[Materials provided Boundary: Start]

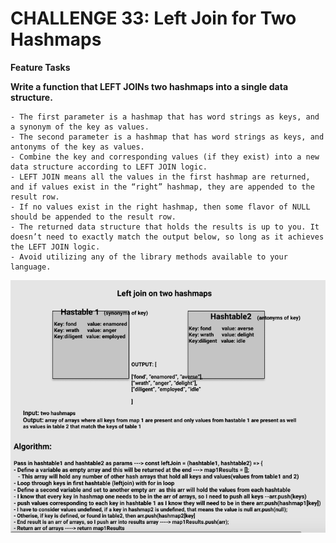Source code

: # CHALLENGE 33: Left Join for Two Hashmaps


**Feature Tasks**

**Write a function that LEFT JOINs two hashmaps into a single data structure.**

    - The first parameter is a hashmap that has word strings as keys, and a synonym of the key as values.
    - The second parameter is a hashmap that has word strings as keys, and antonyms of the key as values.
    - Combine the key and corresponding values (if they exist) into a new data structure according to LEFT JOIN logic.
    - LEFT JOIN means all the values in the first hashmap are returned, and if values exist in the “right” hashmap, they are appended to the result row.   
    - If no values exist in the right hashmap, then some flavor of NULL should be appended to the result row.
    - The returned data structure that holds the results is up to you. It doesn’t need to exactly match the output below, so long as it achieves the LEFT JOIN logic.
    - Avoid utilizing any of the library methods available to your language.

![Whiteboard](left-join.png)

[Materials provided Boundary: End]

**What you have to do:** Starting at the line that contains "for Two Hashmaps", reproduce each line through the end of the records exactly, both ends included.

**Written reply:**
: # CHALLENGE 33: Left Join for Two Hashmaps


**Feature Tasks**

**Write a function that LEFT JOINs two hashmaps into a single data structure.**

    - The first parameter is a hashmap that has word strings as keys, and a synonym of the key as values.
    - The second parameter is a hashmap that has word strings as keys, and antonyms of the key as values.
    - Combine the key and corresponding values (if they exist) into a new data structure according to LEFT JOIN logic.
    - LEFT JOIN means all the values in the first hashmap are returned, and if values exist in the “right” hashmap, they are appended to the result row.   
    - If no values exist in the right hashmap, then some flavor of NULL should be appended to the result row.
    - The returned data structure that holds the results is up to you. It doesn’t need to exactly match the output below, so long as it achieves the LEFT JOIN logic.
    - Avoid utilizing any of the library methods available to your language.

![Whiteboard](left-join.png)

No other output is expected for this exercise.